In [None]:
# %% [markdown]
# # Building a Recommendation System Using CNN 
# This notebook builds a CNN-based Fashion Embedding model and integrates full MLOps monitoring:
# - MLflow for experiment tracking  
# - Prometheus & Grafana for system metrics  
# - Evidently AI for data drift reporting

# %% [markdown]
# ## Step 1: Install Dependencies
!pip install tensorflow==2.12 keras mlflow evidently prometheus_client psutil matplotlib seaborn scikit-learn pandas numpy opencv-python --quiet

# %% [markdown]
# ## Step 2: Imports and Monitoring Setup
import os
import time
import threading
import psutil
import mlflow
import mlflow.keras
from prometheus_client import Gauge, start_http_server
from evidently.report import Report
from evidently.metric_preset import DataDriftPreset
import matplotlib.pyplot as plt
import numpy as np
import pandas as pd
import seaborn as sns
import cv2
from sklearn.preprocessing import StandardScaler
from sklearn.metrics.pairwise import pairwise_distances
from sklearn.manifold import TSNE
from keras.applications.resnet50 import ResNet50, preprocess_input
from keras.preprocessing import image
from keras.models import Sequential
from keras.layers import GlobalMaxPooling2D

# %% [markdown]
# ## Step 3: MLflow Configuration
# MLFLOW_TRACKING_URI = "http://<YOUR-EC2-IP>:5000"  # <-- Replace with your EC2 public IP
MLFLOW_TRACKING_URI = "http://127.0.0.1:5000"  # <-- local

mlflow.set_tracking_uri(MLFLOW_TRACKING_URI)
mlflow.set_experiment("CNN_Fashion_Recommender")
mlflow.start_run(run_name="CNN_Embedding_Model")

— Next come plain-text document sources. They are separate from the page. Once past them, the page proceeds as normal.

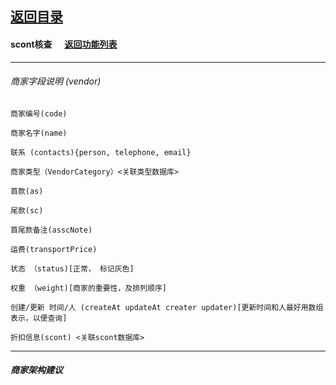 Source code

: ## [返回目录](../../readme.md)  
#### scont核查 &nbsp;&nbsp;&nbsp;&nbsp; [返回功能列表](../5_Function.md)
---
###### 商家字段说明 (vendor)

	商家编号(code)

	商家名字(name)

	联系 (contacts){person, telephone, email}

	商家类型（VendorCategory）<关联类型数据库>

	首款(as)

	尾款(sc)

	首尾款备注(asscNote)

	运费(transportPrice)

	状态 （status)[正常， 标记灰色]

	权重 （weight)[商家的重要性，及排列顺序]

	创建/更新 时间/人 (createAt updateAt creater updater)[更新时间和人最好用数组表示，以便查询]

	折扣信息(scont) <关联scont数据库>

---
##### 商家架构建议
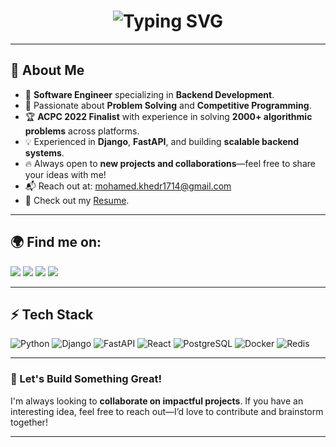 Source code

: <h1 align="center">
  <img src="https://readme-typing-svg.herokuapp.com?font=Fira+Code&weight=500&size=24&pause=1000&color=FFA116&center=true&width=500&lines=Hi+there!+I'm+Mohamed+Khedr;Software+Engineer" alt="Typing SVG" />
</h1>

---

## 🔹 About Me
- 🚀 **Software Engineer** specializing in **Backend Development**.
- 🎯 Passionate about **Problem Solving** and **Competitive Programming**.
- 🏆 **ACPC 2022 Finalist** with experience in solving **2000+ algorithmic problems** across platforms.
- 💡 Experienced in **Django**, **FastAPI**, and building **scalable backend systems**.
- 🔥 Always open to **new projects and collaborations**—feel free to share your ideas with me!
- 📬 Reach out at: [mohamed.khedr1714@gmail.com](mailto:mohamed.khedr1714@gmail.com)
- 📄 Check out my [Resume](https://drive.google.com/file/d/1ZBpV773XtLfxQOb3X3JHB5N3vsaiVg9p/view?usp=drive_link).

---

## 🌍 Find me on:
[<img src="https://img.shields.io/badge/linkedin-%230077B5.svg?&style=for-the-badge&logo=linkedin&logoColor=white"/>](https://www.linkedin.com/in/muhamed-khedr/)
[<img src="https://img.shields.io/badge/leetcode-%2312100E.svg?&style=for-the-badge&logo=leetcode&logoColor=FFA116"/>](https://leetcode.com/khedr7/)
[<img src="https://img.shields.io/badge/codeforces-%2312100E.svg?&style=for-the-badge&logo=codeforces&logoColor=white&color=28A745"/>](https://codeforces.com/profile/Khedr/)
[<img src="https://img.shields.io/badge/telegram-%2312100E.svg?&style=for-the-badge&logo=telegram&color=405DE6"/>](https://t.me/mohameed07/) 

---

## ⚡ Tech Stack
![Python](https://img.shields.io/badge/Python-%233776AB.svg?style=for-the-badge&logo=python&logoColor=white)
![Django](https://img.shields.io/badge/Django-%23092E20.svg?style=for-the-badge&logo=django&logoColor=white)
![FastAPI](https://img.shields.io/badge/FastAPI-%2300C7B7.svg?style=for-the-badge&logo=fastapi&logoColor=white)
![React](https://img.shields.io/badge/React-%2361DAFB.svg?style=for-the-badge&logo=react&logoColor=white)
![PostgreSQL](https://img.shields.io/badge/PostgreSQL-%23316192.svg?style=for-the-badge&logo=postgresql&logoColor=white)
![Docker](https://img.shields.io/badge/Docker-%232496ED.svg?style=for-the-badge&logo=docker&logoColor=white)
![Redis](https://img.shields.io/badge/Redis-%23DC382D.svg?style=for-the-badge&logo=redis&logoColor=white)

---

### 📌 Let's Build Something Great!
I'm always looking to **collaborate on impactful projects**. If you have an interesting idea, feel free to reach out—I’d love to contribute and brainstorm together!

---
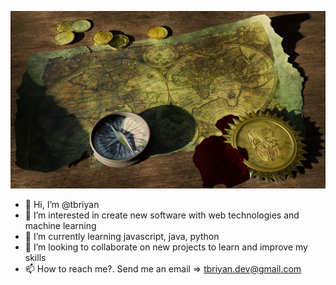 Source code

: ![Fondo de pantalla](./img/fondo.jpg)
- 👋 Hi, I’m @tbriyan
- 👀 I’m interested in create new software with web technologies and machine learning
- 🌱 I’m currently learning javascript, java, python
- 💞️ I’m looking to collaborate on new projects to learn and improve my skills
- 📫 How to reach me?. Send me an email => tbriyan.dev@gmail.com

<!---
tbriyan/tbriyan is a ✨ special ✨ repository because its `README.md` (this file) appears on your GitHub profile.
You can click the Preview link to take a look at your changes.
--->

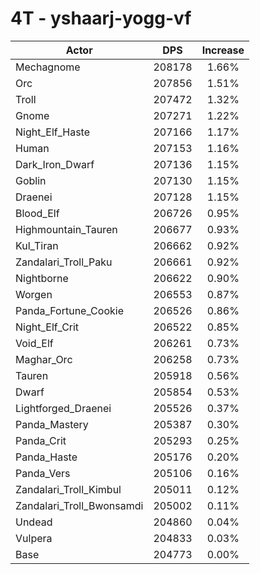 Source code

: # 4T - yshaarj-yogg-vf
| Actor | DPS | Increase |
|---|:---:|:---:|
|Mechagnome|208178|1.66%|
|Orc|207856|1.51%|
|Troll|207472|1.32%|
|Gnome|207271|1.22%|
|Night_Elf_Haste|207166|1.17%|
|Human|207153|1.16%|
|Dark_Iron_Dwarf|207136|1.15%|
|Goblin|207130|1.15%|
|Draenei|207128|1.15%|
|Blood_Elf|206726|0.95%|
|Highmountain_Tauren|206677|0.93%|
|Kul_Tiran|206662|0.92%|
|Zandalari_Troll_Paku|206661|0.92%|
|Nightborne|206622|0.90%|
|Worgen|206553|0.87%|
|Panda_Fortune_Cookie|206526|0.86%|
|Night_Elf_Crit|206522|0.85%|
|Void_Elf|206261|0.73%|
|Maghar_Orc|206258|0.73%|
|Tauren|205918|0.56%|
|Dwarf|205854|0.53%|
|Lightforged_Draenei|205526|0.37%|
|Panda_Mastery|205387|0.30%|
|Panda_Crit|205293|0.25%|
|Panda_Haste|205176|0.20%|
|Panda_Vers|205106|0.16%|
|Zandalari_Troll_Kimbul|205011|0.12%|
|Zandalari_Troll_Bwonsamdi|205002|0.11%|
|Undead|204860|0.04%|
|Vulpera|204833|0.03%|
|Base|204773|0.00%|
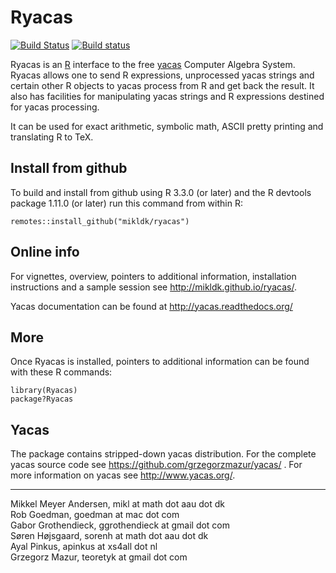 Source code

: # Ryacas #

[![Build Status](https://travis-ci.org/mikldk/ryacas.svg?branch=master)](https://travis-ci.org/mikldk/ryacas)
[![Build status](https://ci.appveyor.com/api/projects/status/c8fsb1dvj5gmh703/branch/master?svg=true)](https://ci.appveyor.com/project/mikldk/ryacas/branch/master)

Ryacas is an [R](https://www.r-project.org/) interface to
the free [yacas](http://www.yacas.org) Computer Algebra
System.  Ryacas allows one to send R expressions,
unprocessed yacas strings and certain other R objects to
yacas process from R and get back the result. It also has
facilities for manipulating yacas strings and R expressions
destined for yacas processing.

It can be used for exact arithmetic, symbolic math, ASCII
pretty printing and translating R to TeX. 

## Install from github ##

To build and install from github using R 3.3.0 (or later) and the R devtools package 1.11.0 (or later) run this command from within R:

    remotes::install_github("mikldk/ryacas")

## Online info ##

For vignettes, overview, pointers to additional information, installation
instructions and a sample session see <http://mikldk.github.io/ryacas/>. 

Yacas documentation can be found at http://yacas.readthedocs.org/

## More ##

Once Ryacas is installed, pointers to additional information
can be found with these R commands:

    library(Ryacas)
    package?Ryacas


## Yacas ##

The package contains stripped-down yacas distribution. For the complete yacas source code see <https://github.com/grzegorzmazur/yacas/> . For more information on yacas see <http://www.yacas.org/>.

---

Mikkel Meyer Andersen, mikl at math dot aau dot dk  
Rob Goedman, goedman at mac dot com  
Gabor Grothendieck, ggrothendieck at gmail dot com  
Søren Højsgaard, sorenh at math dot aau dot dk  
Ayal Pinkus, apinkus at xs4all dot nl  
Grzegorz Mazur, teoretyk at gmail dot com  


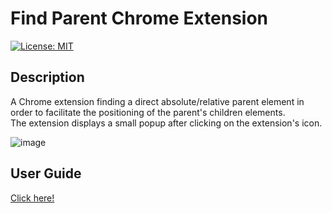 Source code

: # Find Parent Chrome Extension
[![License: MIT](https://img.shields.io/badge/License-MIT-blue.svg)](https://github.com/b4ry/findParentChromeExtension/blob/main/LICENSE)

## Description

A Chrome extension finding a direct absolute/relative parent element in order to facilitate the positioning of the parent's children elements.</br>
The extension displays a small popup after clicking on the extension's icon.

![image](https://user-images.githubusercontent.com/3950530/138863948-eb82b6b2-598d-4f81-9c52-23555494fc48.png)

## User Guide

<a href="https://github.com/b4ry/findParentChromeExtension/blob/main/USER_GUIDE.md">Click here!</a>

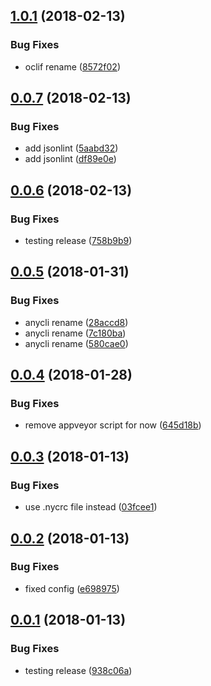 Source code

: <a name="1.0.1"></a>
## [1.0.1](https://github.com/oclif/nyc-config/compare/v1.0.0...v1.0.1) (2018-02-13)


### Bug Fixes

* oclif rename ([8572f02](https://github.com/oclif/nyc-config/commit/8572f02))

<a name="0.0.7"></a>
## [0.0.7](https://github.com/oclif/nyc-config/compare/f449cce56e515573243d2f636eac51b44bc83dbf...v0.0.7) (2018-02-13)


### Bug Fixes

* add jsonlint ([5aabd32](https://github.com/oclif/nyc-config/commit/5aabd32))
* add jsonlint ([df89e0e](https://github.com/oclif/nyc-config/commit/df89e0e))

<a name="0.0.6"></a>
## [0.0.6](https://github.com/oclif/nyc-config/compare/v0.0.5...v0.0.6) (2018-02-13)


### Bug Fixes

* testing release ([758b9b9](https://github.com/oclif/nyc-config/commit/758b9b9))

<a name="0.0.5"></a>
## [0.0.5](https://github.com/anycli/nyc-config/compare/v0.0.4...v0.0.5) (2018-01-31)


### Bug Fixes

* anycli rename ([28accd8](https://github.com/anycli/nyc-config/commit/28accd8))
* anycli rename ([7c180ba](https://github.com/anycli/nyc-config/commit/7c180ba))
* anycli rename ([580cae0](https://github.com/anycli/nyc-config/commit/580cae0))

<a name="0.0.4"></a>
## [0.0.4](https://github.com/dxcli/nyc-config/compare/a85badc7413ba9d310f9ecb48d91b84ec038cc96...v0.0.4) (2018-01-28)


### Bug Fixes

* remove appveyor script for now ([645d18b](https://github.com/dxcli/nyc-config/commit/645d18b))

<a name="0.0.3"></a>
## [0.0.3](https://github.com/dxcli/dev-nyc-config/compare/e69897592f0900305d0b3de41f65b990ef2072e6...v0.0.3) (2018-01-13)


### Bug Fixes

* use .nycrc file instead ([03fcee1](https://github.com/dxcli/dev-nyc-config/commit/03fcee1))

<a name="0.0.2"></a>
## [0.0.2](https://github.com/dxcli/dev-nyc-config/compare/938c06ab9f0850f1a09cca4a27aa974d5af0f393...v0.0.2) (2018-01-13)


### Bug Fixes

* fixed config ([e698975](https://github.com/dxcli/dev-nyc-config/commit/e698975))

<a name="0.0.1"></a>
## [0.0.1](https://github.com/dxcli/dev-nyc-config/compare/02b5fcd76393e013e73780b2078a713325bd5057...v0.0.1) (2018-01-13)


### Bug Fixes

* testing release ([938c06a](https://github.com/dxcli/dev-nyc-config/commit/938c06a))
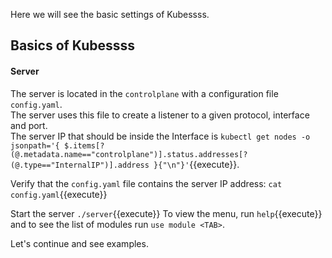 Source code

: Here we will see the basic settings of Kubessss.

## Basics of Kubessss

#### Server

	
The server is located in the `controlplane` with a configuration file `config.yaml`.  
The server uses this file to create a listener to a given protocol, interface and port.  
The server IP that should be inside the Interface is `kubectl get nodes -o jsonpath='{ $.items[?(@.metadata.name=="controlplane")].status.addresses[?(@.type=="InternalIP")].address }{"\n"}'`{{execute}}.  

Verify that the `config.yaml` file contains the server IP address: `cat config.yaml`{{execute}}

Start the server `./server`{{execute}}
To view the menu, run `help`{{execute}} and to see the list of modules run `use module <TAB>`.

Let's continue and see examples.


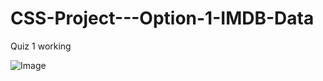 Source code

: # CSS-Project---Option-1-IMDB-Data

Quiz 1 working

![Image](https://www.google.com/url?sa=i&url=https%3A%2F%2Ftwitter.com%2Fcode_memez&psig=AOvVaw16UcHND4OOmGH-7pkjrijy&ust=1706690542297000&source=images&cd=vfe&opi=89978449&ved=0CBMQjRxqFwoTCMi5o-_bhIQDFQAAAAAdAAAAABAE)
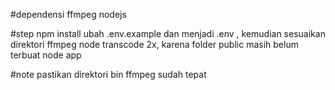 #dependensi
ffmpeg
nodejs

#step
npm install
ubah .env.example dan menjadi .env , kemudian sesuaikan direktori ffmpeg
node transcode 2x, karena folder public masih belum terbuat
node app

#note
pastikan direktori bin ffmpeg sudah tepat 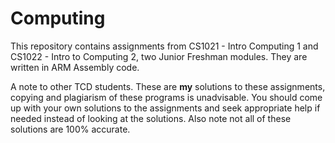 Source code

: # Computing
This repository contains assignments from CS1021 - Intro Computing 1 and CS1022 - Intro to Computing 2, two Junior Freshman modules. They are written in ARM Assembly code.

A note to other TCD students. These are **my** solutions to these assignments, copying and plagiarism of these programs is unadvisable. You should come up with your own solutions to the assignments and seek appropriate help if needed instead of looking at the solutions. Also note not all of these solutions are 100% accurate.
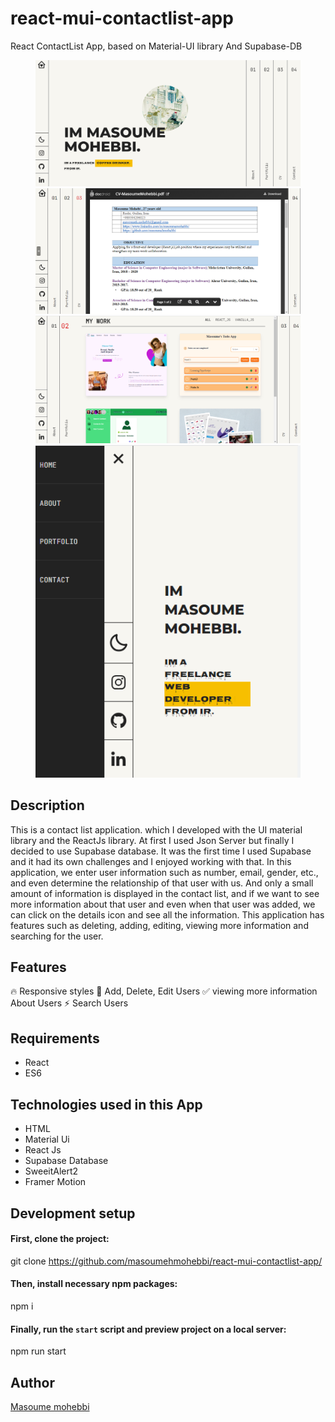 # react-mui-contactlist-app
React ContactList App, based on Material-UI library And Supabase-DB

<figure>
  <img src="https://github.com/masoumehmohebbi/react-accordion-portfolio/blob/main/react-accordion-portfolio-IMG1.PNG"/>
  <img src="https://github.com/masoumehmohebbi/react-accordion-portfolio/blob/main/react-accordion-portfolio-IMG2.PNG"/>
  <img src="https://github.com/masoumehmohebbi/react-accordion-portfolio/blob/main/react-accordion-portfolio-IMG4.PNG"/>
  <img src="https://github.com/masoumehmohebbi/react-accordion-portfolio/blob/main/react-accordion-portfolio-IMG3.PNG"/>
</figure>

## Description
This is a contact list application. which I developed with the UI material library and the ReactJs library. At first I used Json Server but finally I decided to use Supabase database. It was the first time I used Supabase and it had its own challenges and I enjoyed working with that.
In this application, we enter user information such as number, email, gender, etc., and even determine the relationship of that user with us. And only a small amount of information is displayed in the contact list, and if we want to see more information about that user and even when that user was added, we can click on the details icon and see all the information.
This application has features such as deleting, adding, editing, viewing more information and searching for the user.

## Features
🔥 Responsive styles
📱 Add, Delete, Edit Users
✅ viewing more information About Users
⚡️ Search Users

## Requirements
<ul>
  <li>React</li>
  <li>ES6</li>
</ul>

## Technologies used in this App
<ul>
  <li>HTML</li>
  <li>Material Ui</li>
  <li>React Js</li>
  <li>Supabase Database</li>
  <li>SweeitAlert2</li>
  <li>Framer Motion</li>
</ul>

## Development setup
#### First, clone the project:
git clone https://github.com/masoumehmohebbi/react-mui-contactlist-app/

#### Then, install necessary npm packages:
npm i

#### Finally, run the `start` script and preview project on a local server:
npm run start

## Author
<a href="https://www.linkedin.com/in/masoumemohebbi">Masoume mohebbi</a>
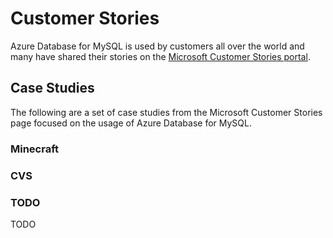 # Customer Stories

Azure Database for MySQL is used by customers all over the world and many have shared their stories on the [Microsoft Customer Stories portal](https://customers.microsoft.com/en-us/search?sq=%22Azure%20Database%20for%20MySQL%22&ff=&p=2&so=story_publish_date%20desc).

## Case Studies

The following are a set of case studies from the Microsoft Customer Stories page focused on the usage of Azure Database for MySQL.

### Minecraft

### CVS

### TODO

TODO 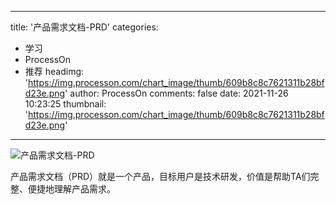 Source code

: 
---
title: '产品需求文档-PRD'
categories: 
 - 学习
 - ProcessOn
 - 推荐
headimg: 'https://img.processon.com/chart_image/thumb/609b8c8c7621311b28bfd23e.png'
author: ProcessOn
comments: false
date: 2021-11-26 10:23:25
thumbnail: 'https://img.processon.com/chart_image/thumb/609b8c8c7621311b28bfd23e.png'
---

<div>   
<img class="thumb" alt="产品需求文档-PRD" src="https://img.processon.com/chart_image/thumb/609b8c8c7621311b28bfd23e.png" referrerpolicy="no-referrer">
<p>产品需求文档（PRD）就是一个产品，目标用户是技术研发，价值是帮助TA们完整、便捷地理解产品需求。</p>  
</div>
             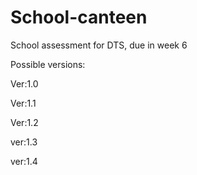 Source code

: # School-canteen
School assessment for DTS, due in week 6

Possible versions:

Ver:1.0

Ver:1.1

Ver:1.2

ver:1.3

ver:1.4
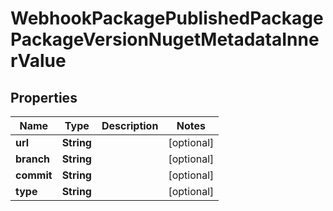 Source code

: 

# WebhookPackagePublishedPackagePackageVersionNugetMetadataInnerValue


## Properties

| Name | Type | Description | Notes |
|------------ | ------------- | ------------- | -------------|
|**url** | **String** |  |  [optional] |
|**branch** | **String** |  |  [optional] |
|**commit** | **String** |  |  [optional] |
|**type** | **String** |  |  [optional] |



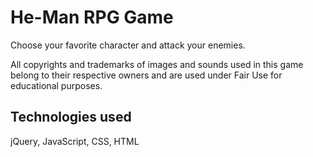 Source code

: # He-Man RPG Game

Choose your favorite character and attack your enemies.

All copyrights and trademarks of images and sounds used in this game belong to their respective owners and are used under Fair Use for educational purposes.

## Technologies used

jQuery, JavaScript, CSS, HTML
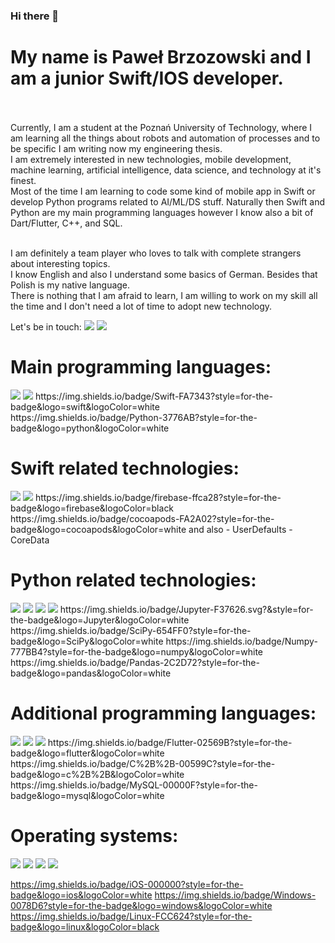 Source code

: ### Hi there 👋

# My name is Paweł Brzozowski and I am a junior Swift/IOS developer. </br> <br>
Currently, I am a student at the Poznań University of Technology, where I am learning all the things about robots and automation of processes and to be specific I am writing now my engineering thesis. </br>
I am extremely interested in new technologies, mobile development, machine learning, artificial intelligence, data science, and technology at it's finest. </br>
Most of the time I am learning to code some kind of mobile app in Swift or develop Python programs related to AI/ML/DS stuff.
Naturally then Swift and Python are my main programming languages however I know also a bit of Dart/Flutter, C++, and SQL. </br> </br>

I am definitely a team player who loves to talk with complete strangers about interesting topics. </br>
I know English and also I understand some basics of German. Besides that Polish is my native language. </br>
There is nothing that I am afraid to learn, I am willing to work on my skill all the time and I don't need a lot of time to adopt new technology. </br>

Let's be in touch:
<img src="{https://img.shields.io/badge/Gmail-D14836?style=for-the-badge&logo=gmail&logoColor=white}" />
<img src="{https://img.shields.io/badge/LinkedIn-0077B5?style=for-the-badge&logo=linkedin&logoColor=white}" />


# Main programming languages:
<img src="{BadgeURLHere}" />
<img src="{BadgeURLHere}" />
https://img.shields.io/badge/Swift-FA7343?style=for-the-badge&logo=swift&logoColor=white </br>
https://img.shields.io/badge/Python-3776AB?style=for-the-badge&logo=python&logoColor=white </br>

# Swift related technologies:
<img src="{BadgeURLHere}" />
<img src="{BadgeURLHere}" />
https://img.shields.io/badge/firebase-ffca28?style=for-the-badge&logo=firebase&logoColor=black  
https://img.shields.io/badge/cocoapods-FA2A02?style=for-the-badge&logo=cocoapods&logoColor=white
and also
- UserDefaults
- CoreData

# Python related technologies:
<img src="{BadgeURLHere}" />
<img src="{BadgeURLHere}" />
<img src="{BadgeURLHere}" />
<img src="{BadgeURLHere}" />
https://img.shields.io/badge/Jupyter-F37626.svg?&style=for-the-badge&logo=Jupyter&logoColor=white
https://img.shields.io/badge/SciPy-654FF0?style=for-the-badge&logo=SciPy&logoColor=white
https://img.shields.io/badge/Numpy-777BB4?style=for-the-badge&logo=numpy&logoColor=white
https://img.shields.io/badge/Pandas-2C2D72?style=for-the-badge&logo=pandas&logoColor=white

# Additional programming languages:
<img src="{BadgeURLHere}" />
<img src="{BadgeURLHere}" />
<img src="{BadgeURLHere}" />
https://img.shields.io/badge/Flutter-02569B?style=for-the-badge&logo=flutter&logoColor=white </br>
https://img.shields.io/badge/C%2B%2B-00599C?style=for-the-badge&logo=c%2B%2B&logoColor=white </br>
https://img.shields.io/badge/MySQL-00000F?style=for-the-badge&logo=mysql&logoColor=white </br>

# Operating systems:
<img src="{https://img.shields.io/badge/mac%20os-000000?style=for-the-badge&logo=apple&logoColor=white}" />
<img src="{BadgeURLHere}" />
<img src="{BadgeURLHere}" />
<img src="{BadgeURLHere}" />
 
https://img.shields.io/badge/iOS-000000?style=for-the-badge&logo=ios&logoColor=white
https://img.shields.io/badge/Windows-0078D6?style=for-the-badge&logo=windows&logoColor=white
https://img.shields.io/badge/Linux-FCC624?style=for-the-badge&logo=linux&logoColor=black

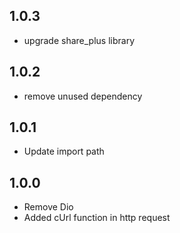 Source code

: ## 1.0.3
* upgrade share_plus library

## 1.0.2
* remove unused dependency

## 1.0.1
* Update import path

## 1.0.0
* Remove Dio
* Added cUrl function in http request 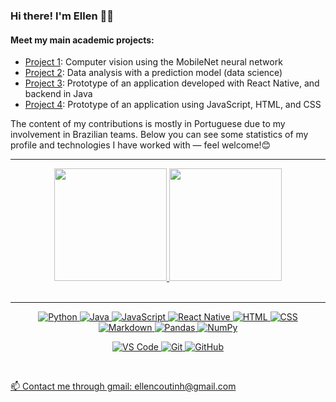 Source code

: ### Hi there! I'm Ellen 👋🏼
#### Meet my main academic projects:
- [Project 1](link-to-project1): Computer vision using the MobileNet neural network
- [Project 2](link-to-project2): Data analysis with a prediction model (data science)
- [Project 3](link-to-project3): Prototype of an application developed with React Native, and backend in Java
- [Project 4](link-to-project4): Prototype of an application using JavaScript, HTML, and CSS
  
The content of my contributions is mostly in Portuguese due to my involvement in Brazilian teams. Below you can see some statistics of my profile and technologies I have worked with — feel welcome!😊

<div align="center">
  <a href="https://github.com/ellencoutinho">
  <hr>
  <img height="180em" src="https://github-readme-stats.vercel.app/api?username=ellencoutinho&show_icons=true&theme=dracula&include_all_commits=true&count_private=true"/>
  <img height="180em" src="https://github-readme-stats.vercel.app/api/top-langs/?username=ellencoutinho&layout=compact&langs_count=16&theme=dracula"/>
</div>

<br>
<hr>
<div style="max-width:68rem;" align="center">
  
![Python](https://img.shields.io/badge/python%20-%2314354C.svg?&style=for-the-badge&logo=python&logoColor=white)
![Java](https://img.shields.io/badge/java-%23ED8B00.svg?&style=for-the-badge&logo=java&logoColor=white)
![JavaScript](https://img.shields.io/badge/javascript%20-%23323330.svg?&style=for-the-badge&logo=javascript&logoColor=%23F7DF1E)
![React Native](https://img.shields.io/badge/React_Native-8A2BE2.svg?&style=for-the-badge&logoColor=white)
![HTML](https://img.shields.io/badge/html%20-%23E34F26.svg?&style=for-the-badge)
![CSS](https://img.shields.io/badge/css%20-%231572B6.svg?&style=for-the-badge)
![Markdown](https://img.shields.io/badge/markdown-%23000000.svg?&style=for-the-badge&logo=markdown&logoColor=white)
![Pandas](https://img.shields.io/badge/pandas%20-%2314354C.svg?&style=for-the-badge&logo=pandas&logoColor=white)
![NumPy](https://img.shields.io/badge/numpy%20-%23013243.svg?&style=for-the-badge&logo=numpy&logoColor=white)

![VS Code](https://img.shields.io/badge/-VS%20Code-007ACC?style=for-the-badge&logo=visual-studio-code&logoColor=ffffff)
![Git](https://img.shields.io/badge/git%20-%23F05033.svg?&style=for-the-badge&logo=git&logoColor=white)
![GitHub](https://img.shields.io/badge/github%20-%23121011.svg?&style=for-the-badge&logo=github&logoColor=white)
</div>
<br>

📫 Contact me through gmail: ellencoutinh@gmail.com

mlflow.log_param("base_model", "ResNet50")

# %% [markdown]
# ## Step 4: Prometheus System Metrics Setup
# Start Prometheus metrics exporter on port 8000
start_http_server(8000)

cpu_usage = Gauge('cpu_usage_percent', 'CPU usage percentage')
ram_usage = Gauge('ram_usage_percent', 'RAM usage percentage')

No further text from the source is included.